Feature Interview with Bradley S. Klein No. II
July 2001

Bradley S. Klein of Bloomfield, Conn., has just published Discovering Donald Ross: the Architect and his Golf Courses (Sleeping Bear Press, 415 pages). He is editor of Golfweek’s Superintendent News and architecture columnist for Golfweek, where he runs that magazine’s ‘America’s Best’ lists of top-100 Classical (before 1960) and top-100 Modern (1960 and after) courses. He is also the author of Rough Meditations (Sleeping Bear Press, 1997), a collection of essays about course architecture. A former PGA Tour caddie, he holds a Ph.D. in political science and taught at the university level for 14 years before ‘retiring’ in 1999. Klein carries a 15 handicap and is a member of Wampanoag CC, Conn. and Royal Dornoch Golf Club.

1. How did you go about researching a design biography of Ross?

It took three years, which is long by golf writing standards but not by academic standards, and I took a more academic approach. I made about a dozen trips to the Tufts Archives in Pinehurst, spent a week in Dornoch, visited about 100 Ross courses, and visited eight of the houses he lived in – and even slept in his bedroom at Little Compton, though he did not appear in my dreams. Read thousands of letters and telegrams. I also tracked down people who knew him – former caddies, family members and the children of friend and associates, architects who worked with him – not easy, since Ross died in 1948.

2. What surprised you most about his life?

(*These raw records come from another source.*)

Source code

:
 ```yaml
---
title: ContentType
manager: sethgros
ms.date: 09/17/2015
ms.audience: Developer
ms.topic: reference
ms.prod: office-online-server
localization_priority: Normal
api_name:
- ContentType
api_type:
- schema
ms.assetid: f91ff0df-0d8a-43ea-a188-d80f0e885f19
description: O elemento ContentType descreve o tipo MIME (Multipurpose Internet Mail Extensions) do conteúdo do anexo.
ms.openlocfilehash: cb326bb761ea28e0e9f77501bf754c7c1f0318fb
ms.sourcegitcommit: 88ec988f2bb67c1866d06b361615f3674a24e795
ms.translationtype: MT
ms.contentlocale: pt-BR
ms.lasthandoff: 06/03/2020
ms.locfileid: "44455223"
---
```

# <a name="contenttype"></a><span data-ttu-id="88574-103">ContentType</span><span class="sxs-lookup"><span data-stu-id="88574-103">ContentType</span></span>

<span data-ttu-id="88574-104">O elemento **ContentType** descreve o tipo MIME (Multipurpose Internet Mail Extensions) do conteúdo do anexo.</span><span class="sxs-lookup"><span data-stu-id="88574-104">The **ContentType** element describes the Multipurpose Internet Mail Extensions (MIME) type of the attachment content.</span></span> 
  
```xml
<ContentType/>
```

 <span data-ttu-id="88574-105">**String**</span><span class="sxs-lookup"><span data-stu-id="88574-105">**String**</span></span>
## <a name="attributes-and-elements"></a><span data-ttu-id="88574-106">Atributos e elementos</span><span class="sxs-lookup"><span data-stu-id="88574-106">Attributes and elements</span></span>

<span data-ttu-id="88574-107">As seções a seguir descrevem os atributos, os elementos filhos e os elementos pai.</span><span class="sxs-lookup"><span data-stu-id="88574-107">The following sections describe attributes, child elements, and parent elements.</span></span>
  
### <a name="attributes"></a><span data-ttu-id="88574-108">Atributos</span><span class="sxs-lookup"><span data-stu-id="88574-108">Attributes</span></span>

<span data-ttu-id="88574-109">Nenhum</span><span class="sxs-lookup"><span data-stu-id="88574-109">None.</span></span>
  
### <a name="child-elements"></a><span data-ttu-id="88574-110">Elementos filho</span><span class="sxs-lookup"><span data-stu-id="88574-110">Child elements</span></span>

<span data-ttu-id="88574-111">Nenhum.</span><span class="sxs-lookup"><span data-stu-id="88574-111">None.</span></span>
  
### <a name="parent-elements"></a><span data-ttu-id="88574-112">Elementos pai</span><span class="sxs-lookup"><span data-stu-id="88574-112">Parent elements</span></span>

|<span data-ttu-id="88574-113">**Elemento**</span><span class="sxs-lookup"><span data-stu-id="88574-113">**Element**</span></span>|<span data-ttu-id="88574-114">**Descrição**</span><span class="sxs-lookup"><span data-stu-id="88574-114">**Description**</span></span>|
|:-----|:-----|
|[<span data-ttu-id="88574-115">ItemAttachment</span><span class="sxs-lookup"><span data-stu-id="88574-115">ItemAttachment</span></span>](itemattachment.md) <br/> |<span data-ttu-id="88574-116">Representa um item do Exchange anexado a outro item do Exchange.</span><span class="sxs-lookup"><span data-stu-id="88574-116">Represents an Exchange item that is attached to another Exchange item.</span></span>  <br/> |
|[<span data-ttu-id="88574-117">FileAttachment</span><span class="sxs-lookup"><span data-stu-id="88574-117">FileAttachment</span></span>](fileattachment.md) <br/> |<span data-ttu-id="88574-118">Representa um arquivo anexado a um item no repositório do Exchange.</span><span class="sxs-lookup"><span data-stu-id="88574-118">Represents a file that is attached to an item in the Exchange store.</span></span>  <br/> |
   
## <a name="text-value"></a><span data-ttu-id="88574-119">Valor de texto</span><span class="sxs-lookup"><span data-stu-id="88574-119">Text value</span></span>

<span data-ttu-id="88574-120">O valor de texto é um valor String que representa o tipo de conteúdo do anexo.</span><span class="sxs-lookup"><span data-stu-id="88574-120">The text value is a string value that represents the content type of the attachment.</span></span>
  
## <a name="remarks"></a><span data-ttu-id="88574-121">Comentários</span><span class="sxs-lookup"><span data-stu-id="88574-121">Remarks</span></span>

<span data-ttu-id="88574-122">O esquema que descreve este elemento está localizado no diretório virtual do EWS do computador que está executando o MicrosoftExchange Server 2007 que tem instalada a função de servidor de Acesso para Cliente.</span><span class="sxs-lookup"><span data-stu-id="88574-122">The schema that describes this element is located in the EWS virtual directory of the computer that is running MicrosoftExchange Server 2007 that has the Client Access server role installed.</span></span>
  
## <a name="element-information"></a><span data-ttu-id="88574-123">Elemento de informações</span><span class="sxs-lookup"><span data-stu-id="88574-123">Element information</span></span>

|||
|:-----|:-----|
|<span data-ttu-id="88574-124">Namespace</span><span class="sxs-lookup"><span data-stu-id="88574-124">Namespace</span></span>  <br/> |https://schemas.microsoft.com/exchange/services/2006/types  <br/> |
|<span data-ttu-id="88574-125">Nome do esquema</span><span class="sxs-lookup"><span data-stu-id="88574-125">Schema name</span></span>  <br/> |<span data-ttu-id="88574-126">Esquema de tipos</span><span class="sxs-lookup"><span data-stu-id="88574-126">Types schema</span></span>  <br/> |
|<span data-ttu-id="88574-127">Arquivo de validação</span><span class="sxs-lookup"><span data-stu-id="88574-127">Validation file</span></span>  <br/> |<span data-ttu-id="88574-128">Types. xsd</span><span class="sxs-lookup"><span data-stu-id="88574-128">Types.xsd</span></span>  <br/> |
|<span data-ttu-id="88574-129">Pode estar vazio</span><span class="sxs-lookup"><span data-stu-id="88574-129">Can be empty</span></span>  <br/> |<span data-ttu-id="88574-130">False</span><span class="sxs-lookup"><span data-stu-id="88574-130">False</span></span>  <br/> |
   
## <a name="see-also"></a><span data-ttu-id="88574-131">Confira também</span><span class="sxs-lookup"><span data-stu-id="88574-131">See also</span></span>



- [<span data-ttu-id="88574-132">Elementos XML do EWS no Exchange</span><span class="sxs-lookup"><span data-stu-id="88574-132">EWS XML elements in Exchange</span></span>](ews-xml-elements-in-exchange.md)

Well, I have to say I was disappointed there were no scandals or major fiascos in his life. That made it tougher to write about. I was amazed at his incessant train travel schedule; also at the amount of paperwork he and his small staff produced – literally a mountain of letters, design plans, telegrams. Too bad he had his secretary, Eric Nelson, burn so much of them upon his death burn, though I suspect it was the personal correspondence and business documents that were lost, not the design plans. I had also not realized before what a keen businessman he was and how actively he promoted his name and services.

3. Did you discover any hidden gems or lesser-known examples of his work?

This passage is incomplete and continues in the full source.